On Feb 4, 2007, at 1:36 PM, Jan Wieck wrote:

> On 2/4/2007 10:53 AM, Theo Schlossnagle wrote:
>> As the clock must be incremented clusterwide, the need for it to
>> be insync with the system clock (on any or all of the systems)
>> is obviated. In fact, as you can't guarantee the synchronicity
>> means that it can be confusing -- one expects a time-based clock
>> to be accurate to the time. A counter-based clock has no such
>> expectations.
>
> For the fourth time, the clock is in the mix to allow to continue
> during a network outage. All your arguments seem to assume 100%
> network uptime. There will be no clusterwide clock or clusterwide
> increment when you lose connection. How does your idea cope with that?

That's exactly what a quorum algorithm is for.

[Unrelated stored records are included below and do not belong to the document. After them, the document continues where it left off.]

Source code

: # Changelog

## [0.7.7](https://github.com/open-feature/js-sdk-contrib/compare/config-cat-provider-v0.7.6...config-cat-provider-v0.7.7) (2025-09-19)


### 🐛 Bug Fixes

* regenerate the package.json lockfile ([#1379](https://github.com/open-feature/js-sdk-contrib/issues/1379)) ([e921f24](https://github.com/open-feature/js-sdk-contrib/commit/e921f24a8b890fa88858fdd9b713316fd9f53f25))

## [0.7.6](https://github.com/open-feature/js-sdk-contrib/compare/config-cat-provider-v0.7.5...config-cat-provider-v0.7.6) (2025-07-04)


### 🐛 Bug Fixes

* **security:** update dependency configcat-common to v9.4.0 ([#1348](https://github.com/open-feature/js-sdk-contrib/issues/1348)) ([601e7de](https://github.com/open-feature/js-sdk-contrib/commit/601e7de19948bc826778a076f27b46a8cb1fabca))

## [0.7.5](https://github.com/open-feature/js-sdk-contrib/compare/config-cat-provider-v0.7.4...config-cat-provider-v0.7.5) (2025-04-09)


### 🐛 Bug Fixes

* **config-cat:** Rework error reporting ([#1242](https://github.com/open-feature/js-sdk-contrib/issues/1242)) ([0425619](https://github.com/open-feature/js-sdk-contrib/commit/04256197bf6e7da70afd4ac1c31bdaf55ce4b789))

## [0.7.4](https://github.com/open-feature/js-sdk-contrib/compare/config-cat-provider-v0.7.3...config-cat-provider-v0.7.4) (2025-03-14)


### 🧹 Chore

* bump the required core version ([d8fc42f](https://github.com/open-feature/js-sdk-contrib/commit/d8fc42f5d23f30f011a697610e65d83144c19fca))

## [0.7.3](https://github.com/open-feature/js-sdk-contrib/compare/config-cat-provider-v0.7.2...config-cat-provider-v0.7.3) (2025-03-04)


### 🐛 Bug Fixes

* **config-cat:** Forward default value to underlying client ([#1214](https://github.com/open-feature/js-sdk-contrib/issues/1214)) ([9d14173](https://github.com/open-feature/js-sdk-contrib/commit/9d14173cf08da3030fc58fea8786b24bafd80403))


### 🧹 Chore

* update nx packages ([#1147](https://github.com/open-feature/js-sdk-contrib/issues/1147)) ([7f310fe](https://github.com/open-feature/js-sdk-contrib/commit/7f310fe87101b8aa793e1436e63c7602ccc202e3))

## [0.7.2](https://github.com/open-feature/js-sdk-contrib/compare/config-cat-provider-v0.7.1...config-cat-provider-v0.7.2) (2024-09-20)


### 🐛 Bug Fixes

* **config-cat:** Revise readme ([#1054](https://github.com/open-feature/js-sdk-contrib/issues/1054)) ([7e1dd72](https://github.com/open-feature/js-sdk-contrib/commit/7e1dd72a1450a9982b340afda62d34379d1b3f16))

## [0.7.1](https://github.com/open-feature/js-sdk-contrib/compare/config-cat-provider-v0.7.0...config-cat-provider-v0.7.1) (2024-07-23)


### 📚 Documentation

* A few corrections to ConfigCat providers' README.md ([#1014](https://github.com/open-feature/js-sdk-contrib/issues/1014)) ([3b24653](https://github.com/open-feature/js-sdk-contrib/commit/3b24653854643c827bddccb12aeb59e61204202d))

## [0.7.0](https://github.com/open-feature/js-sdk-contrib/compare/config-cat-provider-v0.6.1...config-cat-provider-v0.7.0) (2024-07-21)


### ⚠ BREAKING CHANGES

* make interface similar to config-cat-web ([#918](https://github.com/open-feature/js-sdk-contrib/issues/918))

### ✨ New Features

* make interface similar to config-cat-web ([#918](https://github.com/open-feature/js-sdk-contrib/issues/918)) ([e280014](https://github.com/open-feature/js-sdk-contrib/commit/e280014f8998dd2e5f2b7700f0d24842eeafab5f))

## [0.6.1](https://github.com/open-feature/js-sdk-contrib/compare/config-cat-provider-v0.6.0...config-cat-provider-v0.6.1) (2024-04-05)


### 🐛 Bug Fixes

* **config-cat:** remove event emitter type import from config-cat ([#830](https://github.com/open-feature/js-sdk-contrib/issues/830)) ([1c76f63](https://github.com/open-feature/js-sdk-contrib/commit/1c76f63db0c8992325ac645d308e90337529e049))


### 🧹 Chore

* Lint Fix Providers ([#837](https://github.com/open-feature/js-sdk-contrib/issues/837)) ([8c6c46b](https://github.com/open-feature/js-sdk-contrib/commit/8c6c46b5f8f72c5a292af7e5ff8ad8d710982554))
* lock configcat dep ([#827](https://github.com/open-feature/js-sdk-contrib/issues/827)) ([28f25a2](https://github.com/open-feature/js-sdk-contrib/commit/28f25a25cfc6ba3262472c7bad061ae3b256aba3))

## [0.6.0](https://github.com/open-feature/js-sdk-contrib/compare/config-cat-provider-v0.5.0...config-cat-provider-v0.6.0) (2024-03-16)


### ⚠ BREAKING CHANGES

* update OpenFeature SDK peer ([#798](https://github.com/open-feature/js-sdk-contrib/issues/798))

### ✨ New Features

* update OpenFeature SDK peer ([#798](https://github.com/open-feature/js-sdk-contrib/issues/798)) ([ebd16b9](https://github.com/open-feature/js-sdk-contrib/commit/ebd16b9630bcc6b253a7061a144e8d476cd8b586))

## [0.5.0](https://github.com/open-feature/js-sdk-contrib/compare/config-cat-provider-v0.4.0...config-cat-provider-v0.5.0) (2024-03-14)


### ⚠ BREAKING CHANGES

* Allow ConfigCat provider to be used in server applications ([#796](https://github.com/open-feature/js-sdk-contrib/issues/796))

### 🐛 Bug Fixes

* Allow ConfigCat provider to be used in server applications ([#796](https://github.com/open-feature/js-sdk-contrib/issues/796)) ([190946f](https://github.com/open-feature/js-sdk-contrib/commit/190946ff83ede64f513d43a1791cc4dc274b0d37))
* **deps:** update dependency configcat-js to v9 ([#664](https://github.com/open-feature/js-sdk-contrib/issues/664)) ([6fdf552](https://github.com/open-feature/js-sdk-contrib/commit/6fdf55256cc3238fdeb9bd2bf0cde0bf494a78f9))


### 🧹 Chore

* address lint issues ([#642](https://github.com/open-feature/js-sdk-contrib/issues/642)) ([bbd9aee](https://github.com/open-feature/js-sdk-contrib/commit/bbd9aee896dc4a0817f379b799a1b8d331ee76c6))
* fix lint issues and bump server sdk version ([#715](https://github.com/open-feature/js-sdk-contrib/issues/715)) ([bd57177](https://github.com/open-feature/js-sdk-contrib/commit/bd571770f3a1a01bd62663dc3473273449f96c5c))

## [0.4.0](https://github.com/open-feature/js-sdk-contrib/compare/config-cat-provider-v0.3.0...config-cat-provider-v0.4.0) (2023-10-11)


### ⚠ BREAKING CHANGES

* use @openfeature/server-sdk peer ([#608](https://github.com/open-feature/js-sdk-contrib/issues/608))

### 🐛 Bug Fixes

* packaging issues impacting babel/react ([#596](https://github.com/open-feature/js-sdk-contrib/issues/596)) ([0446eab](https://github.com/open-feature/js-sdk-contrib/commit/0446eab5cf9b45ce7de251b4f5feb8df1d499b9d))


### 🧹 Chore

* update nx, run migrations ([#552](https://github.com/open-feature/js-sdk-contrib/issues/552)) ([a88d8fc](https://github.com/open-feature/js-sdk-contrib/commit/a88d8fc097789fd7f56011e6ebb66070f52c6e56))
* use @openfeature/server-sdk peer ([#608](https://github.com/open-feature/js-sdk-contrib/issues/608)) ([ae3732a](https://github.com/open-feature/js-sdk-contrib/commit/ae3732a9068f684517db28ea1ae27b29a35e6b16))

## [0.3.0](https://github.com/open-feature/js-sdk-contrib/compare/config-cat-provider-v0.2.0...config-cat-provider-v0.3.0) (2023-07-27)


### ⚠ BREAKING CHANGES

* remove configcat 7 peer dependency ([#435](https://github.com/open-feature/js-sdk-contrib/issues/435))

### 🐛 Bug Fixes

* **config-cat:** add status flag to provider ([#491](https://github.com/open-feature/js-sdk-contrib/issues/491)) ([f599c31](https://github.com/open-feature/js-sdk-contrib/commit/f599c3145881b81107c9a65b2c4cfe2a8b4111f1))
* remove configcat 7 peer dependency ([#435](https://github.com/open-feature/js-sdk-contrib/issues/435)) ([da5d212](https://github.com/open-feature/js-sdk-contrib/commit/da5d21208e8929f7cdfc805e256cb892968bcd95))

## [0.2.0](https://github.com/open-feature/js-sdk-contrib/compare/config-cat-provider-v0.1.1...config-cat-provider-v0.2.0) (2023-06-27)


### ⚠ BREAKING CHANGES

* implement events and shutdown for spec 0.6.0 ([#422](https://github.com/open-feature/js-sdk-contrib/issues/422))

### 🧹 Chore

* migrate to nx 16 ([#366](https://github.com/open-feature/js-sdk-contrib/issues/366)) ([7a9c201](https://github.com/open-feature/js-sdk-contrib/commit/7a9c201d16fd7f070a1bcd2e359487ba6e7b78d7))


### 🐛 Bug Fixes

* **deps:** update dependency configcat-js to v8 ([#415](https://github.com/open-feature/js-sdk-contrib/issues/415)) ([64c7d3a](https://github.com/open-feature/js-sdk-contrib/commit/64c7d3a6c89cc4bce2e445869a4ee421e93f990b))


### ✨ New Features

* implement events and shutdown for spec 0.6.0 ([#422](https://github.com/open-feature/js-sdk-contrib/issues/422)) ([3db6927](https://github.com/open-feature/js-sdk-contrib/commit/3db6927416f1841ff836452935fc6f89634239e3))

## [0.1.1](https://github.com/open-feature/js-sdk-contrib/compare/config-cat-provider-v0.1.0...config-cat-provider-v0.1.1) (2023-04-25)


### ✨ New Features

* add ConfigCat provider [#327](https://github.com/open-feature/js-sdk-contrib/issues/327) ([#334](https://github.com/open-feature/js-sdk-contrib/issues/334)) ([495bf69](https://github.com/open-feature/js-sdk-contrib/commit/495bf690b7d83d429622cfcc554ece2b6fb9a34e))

> Obviously the counters will immediately drift apart based on the
> transaction load of the nodes as soon as the network goes down. And
> in order to avoid this "clock" confusion and wrong expectation,
> you'd rather have a system with such a simple, non-clock based
> counter and accept that it starts behaving totally wonky when the
> cluster reconnects after a network outage? I rather confuse a few
> people than having a last update wins conflict resolution that
> basically rolls dice to determine "last".

If your cluster partition and you have hours of independent action
and upon merge you apply a conflict resolution algorithm that has
enormous effect undoing portions of the last several hours of work on
the nodes, you wouldn't call that "wonky?"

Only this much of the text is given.